Pasta Nicoise Salad Salad 1/2 pound fresh green beans, diagonally sliced or 1 cup frozen green beans 2 tomatoes, cut into wedges 2 6-ounce cans solid white tuna, drained 2 hard-cooked boiled eggs, chopped 1/3 cup sliced ripe olives 1 small red onion, sliced 2 tablespoons capers 2 tablespoons chopped parsley 4 anchovy fillets, chopped, if desired 1 pound dried rigatoni or other pasta, cooked and drained Vinaigrette 2/3 cup olive or vegetable oil 3 tablespoons white wine vinegar or fresh lemon juice 1/2 teaspoon garlic salt 1 teaspoon Dijon mustard 1 teaspoon dried basil or marjoram Cook green beans until tender in salted boiling water and drain. Cool the green beans. Place remaining salad ingredients in large bowl. Combine olive oil, vinegar, garlic salt, mustard and basil in small bowl. Pour vinaigrette over salad ingredients. Toss gently to coat. Let stand 10 minutes. Serve on lettuce leaves.
Yields 6 servings
CALORIES 634, TOTAL FAT 28.6G, CHOLESTEROL 81MG, CARBOHYDRATE 65G, PROTEIN 29.5, SODIUM 449MG.

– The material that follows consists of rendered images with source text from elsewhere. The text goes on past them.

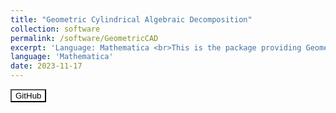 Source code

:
 ```yaml
---
title: "Geometric Cylindrical Algebraic Decomposition"
collection: software
permalink: /software/GeometricCAD
excerpt: 'Language: Mathematica <br>This is the package providing Geometric CAD in our paper.'
language: 'Mathematica'
date: 2023-11-17
---
```


<a href="https://github.com/xiaxueqaq/GeometricCAD" target="_blank">
    <button style="background-color: white; color: black;">GitHub</button>
</a>
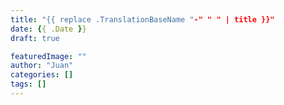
 ```yaml
---
title: "{{ replace .TranslationBaseName "-" " " | title }}"
date: {{ .Date }}
draft: true

featuredImage: ""
author: "Juan"
categories: []
tags: []
---
```

<!--more-->
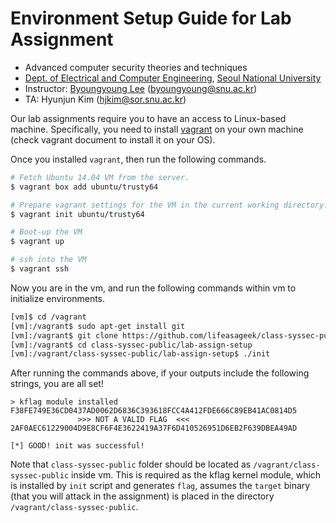 # Environment Setup Guide for Lab Assignment

- Advanced computer security theories and techniques
- [Dept. of Electrical and Computer Engineering](https://ee.snu.ac.kr/en), [Seoul National University](http://snu.ac.kr/index.html)
- Instructor: [Byoungyoung Lee](https://lifeasageek.github.io/) (byoungyoung@snu.ac.kr)
- TA: Hyunjun Kim (hjkim@sor.snu.ac.kr)

Our lab assignments require you to have an access to Linux-based
machine. Specifically, you need to install
[vagrant](https://www.vagrantup.com/docs/installation/) on your own
machine (check vagrant document to install it on your OS).

Once you installed `vagrant`, then run the following commands.

```sh
# Fetch Ubuntu 14.04 VM from the server.
$ vagrant box add ubuntu/trusty64

# Prepare vagrant settings for the VM in the current working directory.
$ vagrant init ubuntu/trusty64

# Boot-up the VM
$ vagrant up

# ssh into the VM
$ vagrant ssh
```

Now you are in the vm, and run the following commands within vm to
initialize environments.

```sh
[vm]$ cd /vagrant
[vm]:/vagrant$ sudo apt-get install git
[vm]:/vagrant$ git clone https://github.com/lifeasageek/class-syssec-public
[vm]:/vagrant$ cd class-syssec-public/lab-assign-setup
[vm]:/vagrant/class-syssec-public/lab-assign-setup$ ./init
```

After running the commands above, if your outputs include the
following strings, you are all set!

```
> kflag module installed
F38FE749E36CD0437AD0062D6836C393618FCC4A412FDE666C89EB41AC0814D5
               >>> NOT A VALID FLAG  <<<
2AF0AEC61229004D9E8CF6F4E3622419A37F6D410526951D6EB2F639DBEA49AD
                  
[*] GOOD! init was successful!
```

Note that `class-syssec-public` folder should be located as
`/vagrant/class-syssec-public` inside vm. This is required as the kflag
kernel module, which is installed by `init` script and generates
`flag`, assumes the `target` binary (that you will attack in the
assignment) is placed in the directory `/vagrant/class-syssec-public`.
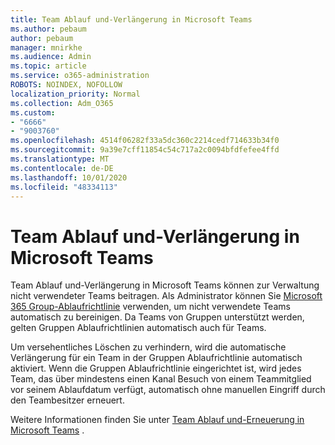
 ```yaml
---
title: Team Ablauf und-Verlängerung in Microsoft Teams
ms.author: pebaum
author: pebaum
manager: mnirkhe
ms.audience: Admin
ms.topic: article
ms.service: o365-administration
ROBOTS: NOINDEX, NOFOLLOW
localization_priority: Normal
ms.collection: Adm_O365
ms.custom:
- "6666"
- "9003760"
ms.openlocfilehash: 4514f06282f33a5dc360c2214cedf714633b34f0
ms.sourcegitcommit: 9a39e7cff11854c54c717a2c0094bfdfefee4ffd
ms.translationtype: MT
ms.contentlocale: de-DE
ms.lasthandoff: 10/01/2020
ms.locfileid: "48334113"
---
```

# <a name="team-expiration-and-renewal-in-microsoft-teams"></a>Team Ablauf und-Verlängerung in Microsoft Teams

Team Ablauf und-Verlängerung in Microsoft Teams können zur Verwaltung nicht verwendeter Teams beitragen. Als Administrator können Sie  [Microsoft 365 Group-Ablaufrichtlinie](https://docs.microsoft.com/microsoft-365/admin/create-groups/office-365-groups-expiration-policy)  verwenden, um nicht verwendete Teams automatisch zu bereinigen. Da Teams von Gruppen unterstützt werden, gelten Gruppen Ablaufrichtlinien automatisch auch für Teams.

Um versehentliches Löschen zu verhindern, wird die automatische Verlängerung für ein Team in der Gruppen Ablaufrichtlinie automatisch aktiviert. Wenn die Gruppen Ablaufrichtlinie eingerichtet ist, wird jedes Team, das über mindestens einen Kanal Besuch von einem Teammitglied vor seinem Ablaufdatum verfügt, automatisch ohne manuellen Eingriff durch den Teambesitzer erneuert.  

Weitere Informationen finden Sie unter  [Team Ablauf und-Erneuerung in Microsoft Teams](https://docs.microsoft.com/microsoftteams/team-expiration-renewal)  .
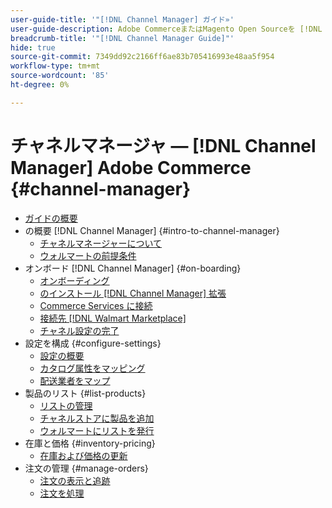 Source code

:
 ```yaml
---
user-guide-title: '"[!DNL Channel Manager] ガイド»'
user-guide-description: Adobe CommerceまたはMagento Open Sourceを [!DNL Walmart Marketplace Seller Central] アカウント
breadcrumb-title: '"[!DNL Channel Manager Guide]"'
hide: true
source-git-commit: 7349dd92c2166ff6ae83b705416993e48aa5f954
workflow-type: tm+mt
source-wordcount: '85'
ht-degree: 0%

---
```



# チャネルマネージャ — [!DNL Channel Manager] Adobe Commerce {#channel-manager}

- [ガイドの概要](guide-overview.md)
- の概要 [!DNL Channel Manager] {#intro-to-channel-manager}
   - [チャネルマネージャーについて](overview.md)
   - [ウォルマートの前提条件](walmart-prerequisites.md)
- オンボード [!DNL Channel Manager] {#on-boarding}
   - [オンボーディング](onboard.md)
   - [のインストール [!DNL Channel Manager] 拡張](install.md)
   - [Commerce Services に接続](connect.md)
   - [接続先 [!DNL Walmart Marketplace]](connect-marketplace.md)
   - [チャネル設定の完了](complete-store-setup.md)
- 設定を構成 {#configure-settings}
   - [設定の概要](settings-overview.md)
   - [カタログ属性をマッピング](map-catalog-attributes.md)
   - [配送業者をマップ](map-shipping-carriers.md)
- 製品のリスト {#list-products}
   - [リストの管理](manage-listings.md)
   - [チャネルストアに製品を追加](add-products-to-channel-store.md)
   - [ウォルマートにリストを発行](publish-listings-to-marketplace.md)
- 在庫と価格 {#inventory-pricing}
   - [在庫および価格の更新](inventory-and-price-updates.md)
- 注文の管理 {#manage-orders}
   - [注文の表示と追跡](manage-orders.md)
   - [注文を処理](process-orders.md)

Tomato Salad with Dilly Lemon Vinaigrette 2 1/2 pounds firm ripe tomatoes, cut into wedges 1/3 cup olive oil 2 tablespoons fresh lemon juice 1/4 teaspoon garlic salt 1/4 teaspoon Dijon mustard 1 tablespoon fresh dill weed or 1 teaspoon dry dill weed 1/2 teaspoon grated lemon rind Arrange the tomatoes in a bowl or on a platter. Combine oil, lemon juice, garlic salt, Dijon mustard, dill weed and lemon juice in airtight jar. Close and shake to combine ingredients and dissolve the salt. Shake again before using. Drizzle the salad dressing over tomatoes and garnish with fresh dill if desired.
Yields 8 servings
CALORIES 109, TOTAL FAT 9G, CHOLESTEROL 0MG, CARBOHYDRATE 7G, PROTEIN 1G, SODIUM 78MG.
Easy Mediterranean Salad Basil Salad Dressing 3/4 cup olive oil 1/4 cup fresh lemon juice 1 tablespoon chopped fresh basil or 1 teaspoon dried basil 1 clove garlic, crushed Salt and pepper to taste Salad 4 medium tomatoes, each cut into 3 slices 1 red onion, thinly sliced 1 14-ounce can artichoke hearts, cut into halves 18 thin slices provolone cheese 24 thin slices salami (about 4 ounces) 18 pitted ripe olives, cut in halves Shake all Basil Salad Dressing ingredients in tightly covered container until well-blended. Place the tomatoes, onion and artichoke hearts in ungreased rectangular baking dish. Pour the Basil Salad Dressing evenly over vegetables. Cover and refrigerate at least 4 hours. Remove vegetables from dressing with slotted spoon; reserve dressing. Arrange vegetables, cheese and salami on lettuce. Garnish with olives. Serve with reserved dressing.